→ EXERCISE DETAILS: Extract the whole listing as it stands. Do not include the pictures.

(Beginning of EXTRACTED ENTRIES)

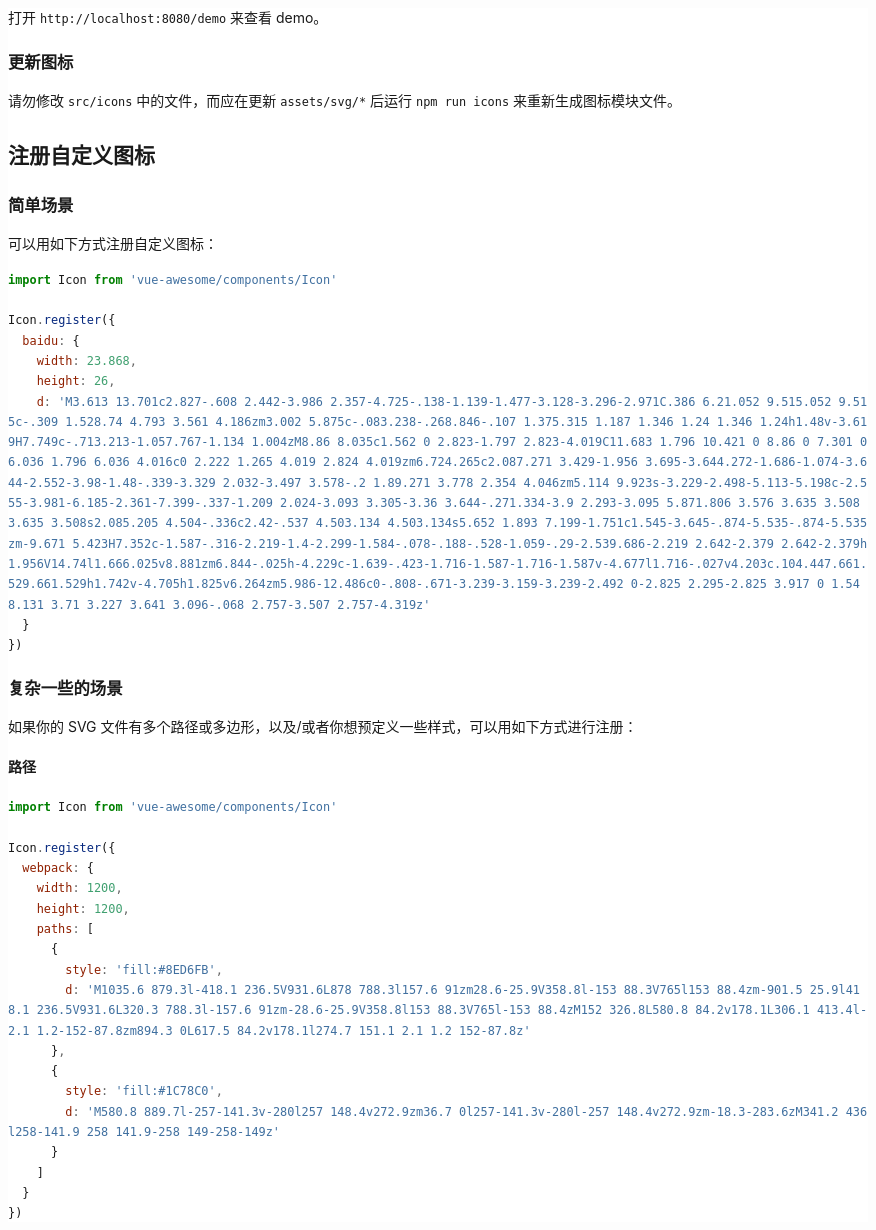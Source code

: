 打开 `http://localhost:8080/demo` 来查看 demo。

### 更新图标

请勿修改 `src/icons` 中的文件，而应在更新 `assets/svg/*` 后运行 `npm run icons` 来重新生成图标模块文件。

## 注册自定义图标

### 简单场景

可以用如下方式注册自定义图标：

```js
import Icon from 'vue-awesome/components/Icon'

Icon.register({
  baidu: {
    width: 23.868,
    height: 26,
    d: 'M3.613 13.701c2.827-.608 2.442-3.986 2.357-4.725-.138-1.139-1.477-3.128-3.296-2.971C.386 6.21.052 9.515.052 9.515c-.309 1.528.74 4.793 3.561 4.186zm3.002 5.875c-.083.238-.268.846-.107 1.375.315 1.187 1.346 1.24 1.346 1.24h1.48v-3.619H7.749c-.713.213-1.057.767-1.134 1.004zM8.86 8.035c1.562 0 2.823-1.797 2.823-4.019C11.683 1.796 10.421 0 8.86 0 7.301 0 6.036 1.796 6.036 4.016c0 2.222 1.265 4.019 2.824 4.019zm6.724.265c2.087.271 3.429-1.956 3.695-3.644.272-1.686-1.074-3.644-2.552-3.98-1.48-.339-3.329 2.032-3.497 3.578-.2 1.89.271 3.778 2.354 4.046zm5.114 9.923s-3.229-2.498-5.113-5.198c-2.555-3.981-6.185-2.361-7.399-.337-1.209 2.024-3.093 3.305-3.36 3.644-.271.334-3.9 2.293-3.095 5.871.806 3.576 3.635 3.508 3.635 3.508s2.085.205 4.504-.336c2.42-.537 4.503.134 4.503.134s5.652 1.893 7.199-1.751c1.545-3.645-.874-5.535-.874-5.535zm-9.671 5.423H7.352c-1.587-.316-2.219-1.4-2.299-1.584-.078-.188-.528-1.059-.29-2.539.686-2.219 2.642-2.379 2.642-2.379h1.956V14.74l1.666.025v8.881zm6.844-.025h-4.229c-1.639-.423-1.716-1.587-1.716-1.587v-4.677l1.716-.027v4.203c.104.447.661.529.661.529h1.742v-4.705h1.825v6.264zm5.986-12.486c0-.808-.671-3.239-3.159-3.239-2.492 0-2.825 2.295-2.825 3.917 0 1.548.131 3.71 3.227 3.641 3.096-.068 2.757-3.507 2.757-4.319z'
  }
})
```

### 复杂一些的场景

如果你的 SVG 文件有多个路径或多边形，以及/或者你想预定义一些样式，可以用如下方式进行注册：

#### 路径

```js
import Icon from 'vue-awesome/components/Icon'

Icon.register({
  webpack: {
    width: 1200,
    height: 1200,
    paths: [
      {
        style: 'fill:#8ED6FB',
        d: 'M1035.6 879.3l-418.1 236.5V931.6L878 788.3l157.6 91zm28.6-25.9V358.8l-153 88.3V765l153 88.4zm-901.5 25.9l418.1 236.5V931.6L320.3 788.3l-157.6 91zm-28.6-25.9V358.8l153 88.3V765l-153 88.4zM152 326.8L580.8 84.2v178.1L306.1 413.4l-2.1 1.2-152-87.8zm894.3 0L617.5 84.2v178.1l274.7 151.1 2.1 1.2 152-87.8z'
      },
      {
        style: 'fill:#1C78C0',
        d: 'M580.8 889.7l-257-141.3v-280l257 148.4v272.9zm36.7 0l257-141.3v-280l-257 148.4v272.9zm-18.3-283.6zM341.2 436l258-141.9 258 141.9-258 149-258-149z'
      }
    ]
  }
})
```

(End of EXTRACTED ENTRIES)

→ TASK ANSWER:
Source code

: 打开 `http://localhost:8080/demo` 来查看 demo。

### 更新图标

请勿修改 `src/icons` 中的文件，而应在更新 `assets/svg/*` 后运行 `npm run icons` 来重新生成图标模块文件。

## 注册自定义图标

### 简单场景

可以用如下方式注册自定义图标：

```js
import Icon from 'vue-awesome/components/Icon'

Icon.register({
  baidu: {
    width: 23.868,
    height: 26,
    d: 'M3.613 13.701c2.827-.608 2.442-3.986 2.357-4.725-.138-1.139-1.477-3.128-3.296-2.971C.386 6.21.052 9.515.052 9.515c-.309 1.528.74 4.793 3.561 4.186zm3.002 5.875c-.083.238-.268.846-.107 1.375.315 1.187 1.346 1.24 1.346 1.24h1.48v-3.619H7.749c-.713.213-1.057.767-1.134 1.004zM8.86 8.035c1.562 0 2.823-1.797 2.823-4.019C11.683 1.796 10.421 0 8.86 0 7.301 0 6.036 1.796 6.036 4.016c0 2.222 1.265 4.019 2.824 4.019zm6.724.265c2.087.271 3.429-1.956 3.695-3.644.272-1.686-1.074-3.644-2.552-3.98-1.48-.339-3.329 2.032-3.497 3.578-.2 1.89.271 3.778 2.354 4.046zm5.114 9.923s-3.229-2.498-5.113-5.198c-2.555-3.981-6.185-2.361-7.399-.337-1.209 2.024-3.093 3.305-3.36 3.644-.271.334-3.9 2.293-3.095 5.871.806 3.576 3.635 3.508 3.635 3.508s2.085.205 4.504-.336c2.42-.537 4.503.134 4.503.134s5.652 1.893 7.199-1.751c1.545-3.645-.874-5.535-.874-5.535zm-9.671 5.423H7.352c-1.587-.316-2.219-1.4-2.299-1.584-.078-.188-.528-1.059-.29-2.539.686-2.219 2.642-2.379 2.642-2.379h1.956V14.74l1.666.025v8.881zm6.844-.025h-4.229c-1.639-.423-1.716-1.587-1.716-1.587v-4.677l1.716-.027v4.203c.104.447.661.529.661.529h1.742v-4.705h1.825v6.264zm5.986-12.486c0-.808-.671-3.239-3.159-3.239-2.492 0-2.825 2.295-2.825 3.917 0 1.548.131 3.71 3.227 3.641 3.096-.068 2.757-3.507 2.757-4.319z'
  }
})
```

### 复杂一些的场景

如果你的 SVG 文件有多个路径或多边形，以及/或者你想预定义一些样式，可以用如下方式进行注册：

#### 路径

```js
import Icon from 'vue-awesome/components/Icon'

Icon.register({
  webpack: {
    width: 1200,
    height: 1200,
    paths: [
      {
        style: 'fill:#8ED6FB',
        d: 'M1035.6 879.3l-418.1 236.5V931.6L878 788.3l157.6 91zm28.6-25.9V358.8l-153 88.3V765l153 88.4zm-901.5 25.9l418.1 236.5V931.6L320.3 788.3l-157.6 91zm-28.6-25.9V358.8l153 88.3V765l-153 88.4zM152 326.8L580.8 84.2v178.1L306.1 413.4l-2.1 1.2-152-87.8zm894.3 0L617.5 84.2v178.1l274.7 151.1 2.1 1.2 152-87.8z'
      },
      {
        style: 'fill:#1C78C0',
        d: 'M580.8 889.7l-257-141.3v-280l257 148.4v272.9zm36.7 0l257-141.3v-280l-257 148.4v272.9zm-18.3-283.6zM341.2 436l258-141.9 258 141.9-258 149-258-149z'
      }
    ]
  }
})
```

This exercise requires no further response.